The Public Books -- the publishing partnership of Foundlings Press and The Public -- released volume one of Fisher’s latest collection on 6 April at the new Community Beer Works Brewery at 520 Seventh St.
About the Author
Bruce Fisher is a provocative, literate essayist with a resume in national politics and policy who has made the American Great Lakes region — the Rust Belt — his focus as a researcher, activist, and writer. He has served as an advisor to Hillary Clinton’s presidential campaign, a member of president-elect Barack Obama’s Urban Policy Advisory Committee, and a speechwriter for Vice President Joe Biden. He currently teaches at SUNY Buffalo State College. He has been a journalist and essayist for publications in in D.C., Chicago, and Buffalo; has made frequent media appearances on Huffington Post TV, National Public Radio, and local network affiliates; and writes on a near-weekly basis for The Public. His most recent book was Borderlands: Essays from the U.S.-Canadian Divide (SUNY Press, 2012)
About the Book
In these essays about Rust Belt communities, Fisher carefully but vigorously challenges.

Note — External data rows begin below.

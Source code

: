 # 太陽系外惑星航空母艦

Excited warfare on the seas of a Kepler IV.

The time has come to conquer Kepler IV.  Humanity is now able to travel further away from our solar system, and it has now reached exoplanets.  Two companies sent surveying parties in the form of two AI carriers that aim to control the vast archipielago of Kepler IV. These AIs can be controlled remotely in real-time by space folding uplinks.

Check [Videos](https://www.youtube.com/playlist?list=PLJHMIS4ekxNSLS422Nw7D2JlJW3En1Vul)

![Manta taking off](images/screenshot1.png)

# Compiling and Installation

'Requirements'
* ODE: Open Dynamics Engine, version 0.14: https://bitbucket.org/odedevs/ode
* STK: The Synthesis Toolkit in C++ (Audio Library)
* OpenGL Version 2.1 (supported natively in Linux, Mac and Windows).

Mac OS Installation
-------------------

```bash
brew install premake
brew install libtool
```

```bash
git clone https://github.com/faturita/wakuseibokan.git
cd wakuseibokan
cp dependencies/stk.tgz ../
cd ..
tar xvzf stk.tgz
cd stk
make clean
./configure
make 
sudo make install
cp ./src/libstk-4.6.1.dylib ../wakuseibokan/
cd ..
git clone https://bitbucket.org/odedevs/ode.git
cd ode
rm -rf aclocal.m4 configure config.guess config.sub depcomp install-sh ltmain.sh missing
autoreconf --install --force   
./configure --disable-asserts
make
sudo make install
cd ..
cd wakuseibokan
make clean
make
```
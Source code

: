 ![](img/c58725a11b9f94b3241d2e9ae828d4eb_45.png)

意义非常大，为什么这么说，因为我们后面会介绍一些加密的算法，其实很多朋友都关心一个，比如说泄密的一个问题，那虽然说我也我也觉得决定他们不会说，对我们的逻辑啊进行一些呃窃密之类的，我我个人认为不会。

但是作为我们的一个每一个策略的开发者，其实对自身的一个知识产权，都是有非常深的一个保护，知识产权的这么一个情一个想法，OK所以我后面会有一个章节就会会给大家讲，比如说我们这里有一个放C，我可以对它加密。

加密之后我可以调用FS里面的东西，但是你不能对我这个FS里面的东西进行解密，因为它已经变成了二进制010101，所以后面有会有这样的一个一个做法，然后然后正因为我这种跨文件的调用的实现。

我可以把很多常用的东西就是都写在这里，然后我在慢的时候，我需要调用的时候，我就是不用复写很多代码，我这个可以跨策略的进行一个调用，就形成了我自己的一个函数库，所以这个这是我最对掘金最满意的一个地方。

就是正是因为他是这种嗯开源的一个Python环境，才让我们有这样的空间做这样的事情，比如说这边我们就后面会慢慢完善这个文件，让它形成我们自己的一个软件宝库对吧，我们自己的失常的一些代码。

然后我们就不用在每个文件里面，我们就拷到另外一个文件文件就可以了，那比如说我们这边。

He tackles real-estate developers; knocks liberals who won’t embrace metro government; excoriates conservatives for their racist code-words; nudges us to revisit the debate between Heidegger and Cassirer; and explains the brilliance of streetcars and urban wildlife, the persistence of black male workforce exclusion, the centrality of water quality, and many other issues that shape cities. Fisher takes deep dives into data, scholarship, and history — as he does nearly weekly for The Public, Western New York’s leading independent weekly newspaper.
Fisher’s essay “Flat at dawn and twilight,” about the practice of sculling on the Niagara, won the 2007 Dzanc Books Best of the Web award, and gives us a glimpse of what to expect in Volume 2 of this two-volume collection — essays that explore more about the religious, cultural, and symbolic dimensions of communities struggling to define themselves in time and space. Fisher’s scope is broad, he wears his erudition lightly, and his work is ever about crossing boundaries — in celebration of what’s to be found across the line.

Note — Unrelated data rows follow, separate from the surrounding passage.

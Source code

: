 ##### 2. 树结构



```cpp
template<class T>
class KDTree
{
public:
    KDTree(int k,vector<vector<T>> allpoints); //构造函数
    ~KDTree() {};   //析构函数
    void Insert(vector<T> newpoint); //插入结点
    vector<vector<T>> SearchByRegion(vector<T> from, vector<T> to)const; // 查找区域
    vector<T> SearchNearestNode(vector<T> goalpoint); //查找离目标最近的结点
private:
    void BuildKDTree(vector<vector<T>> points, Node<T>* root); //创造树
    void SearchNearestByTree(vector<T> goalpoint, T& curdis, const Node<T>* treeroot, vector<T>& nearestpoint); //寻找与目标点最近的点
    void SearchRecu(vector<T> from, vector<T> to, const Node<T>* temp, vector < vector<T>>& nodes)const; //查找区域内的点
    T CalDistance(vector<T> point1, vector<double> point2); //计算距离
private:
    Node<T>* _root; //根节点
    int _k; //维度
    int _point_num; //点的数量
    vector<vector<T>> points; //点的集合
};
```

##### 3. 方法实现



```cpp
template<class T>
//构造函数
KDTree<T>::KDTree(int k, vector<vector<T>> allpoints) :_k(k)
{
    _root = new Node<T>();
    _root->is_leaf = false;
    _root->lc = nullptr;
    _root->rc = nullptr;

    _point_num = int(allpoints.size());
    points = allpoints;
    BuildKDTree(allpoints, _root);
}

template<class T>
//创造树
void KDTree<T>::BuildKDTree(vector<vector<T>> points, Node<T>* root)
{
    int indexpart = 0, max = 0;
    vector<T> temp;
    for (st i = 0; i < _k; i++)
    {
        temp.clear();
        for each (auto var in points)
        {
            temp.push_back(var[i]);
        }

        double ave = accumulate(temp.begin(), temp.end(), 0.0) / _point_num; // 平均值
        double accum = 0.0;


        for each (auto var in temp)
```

Praise for Where The Streets Are Paved With Rust
The financial decline of the middle class is the issue of our time. Bruce Fisher’s Where The Streets Are Paved With Rust is a must read for anyone seriously trying to understand why it happened and how to fix it.
— Ted Kaufman, former United States Senator and advisor to Vice President Joe Biden
To understand Rust Belt politics, you can't do better than to read Bruce Fisher's excellent essay collection. A multi-generational son of Buffalo, Fisher brings erudition, wit, and heart to these studies, with a deep understanding of regional history, cultural geography, and public policy. Forget the Big Foot journalists suddenly traveling around interviewing random locals at the diner in the Age of Trump. Local journalist Bruce Fisher tells you everything you need to know, through the prism of Buffalo, about culture and politics in flyover country.

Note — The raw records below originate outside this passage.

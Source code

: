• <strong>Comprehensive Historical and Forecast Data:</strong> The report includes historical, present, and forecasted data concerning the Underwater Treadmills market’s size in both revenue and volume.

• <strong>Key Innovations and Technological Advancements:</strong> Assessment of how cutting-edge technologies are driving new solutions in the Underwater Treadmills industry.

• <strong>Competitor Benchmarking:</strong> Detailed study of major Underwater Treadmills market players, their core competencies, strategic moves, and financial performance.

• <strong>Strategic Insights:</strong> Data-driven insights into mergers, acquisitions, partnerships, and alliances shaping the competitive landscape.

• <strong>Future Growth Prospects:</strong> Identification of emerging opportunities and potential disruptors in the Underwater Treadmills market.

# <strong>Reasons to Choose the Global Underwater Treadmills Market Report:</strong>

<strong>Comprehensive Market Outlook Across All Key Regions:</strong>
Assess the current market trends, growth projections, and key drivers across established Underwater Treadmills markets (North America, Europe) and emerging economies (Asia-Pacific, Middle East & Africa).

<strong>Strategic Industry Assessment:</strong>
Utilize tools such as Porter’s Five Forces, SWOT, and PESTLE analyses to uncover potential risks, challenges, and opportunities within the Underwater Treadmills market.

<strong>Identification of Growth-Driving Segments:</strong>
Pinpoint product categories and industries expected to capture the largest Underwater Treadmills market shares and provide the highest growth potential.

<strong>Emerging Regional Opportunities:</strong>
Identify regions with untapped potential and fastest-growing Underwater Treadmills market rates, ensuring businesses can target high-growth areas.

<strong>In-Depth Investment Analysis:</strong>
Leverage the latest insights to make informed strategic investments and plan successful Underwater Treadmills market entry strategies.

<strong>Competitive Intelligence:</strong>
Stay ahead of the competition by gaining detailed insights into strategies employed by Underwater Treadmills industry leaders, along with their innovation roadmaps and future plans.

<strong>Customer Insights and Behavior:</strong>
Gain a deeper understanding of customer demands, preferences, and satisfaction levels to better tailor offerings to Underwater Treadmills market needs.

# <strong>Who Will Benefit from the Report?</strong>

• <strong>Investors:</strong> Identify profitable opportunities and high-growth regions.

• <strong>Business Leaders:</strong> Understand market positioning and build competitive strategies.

— Catherine Tumber, author of Small, Gritty, and Green: The Promise of America’s Smaller Industrial Cities in a Low-Carbon World (MIT Press, 2012), Penn Institute of Urban Research Scholar, MassINC Gateway Cities Fellow, and UMass Donahue Institute Research Manager
About The Public Books
The Public Books, an imprint of Foundlings Press, is the book publishing arm of The Public newspaper.
The Public launched in 2014 to present the smartest thinking on the whole spectrum of Western New York culture, from politics to film, from books to visual arts, from music to food and drink and more.
Foundlings Press is an independent publishing partnership based in Buffalo, NY, and produces a highly selective list of poetry and nonfiction full-length titles, chapbooks, coffee table books, and uncategorizable texts. Since its beginnings as a biannual print poetry magazine in 2015 through its evolution into a literary press, Foundlings has sought to publish the best writing and to promote the best writers — to publish work that throws off heat to warm the living today and light to guide the readers of tomorrow.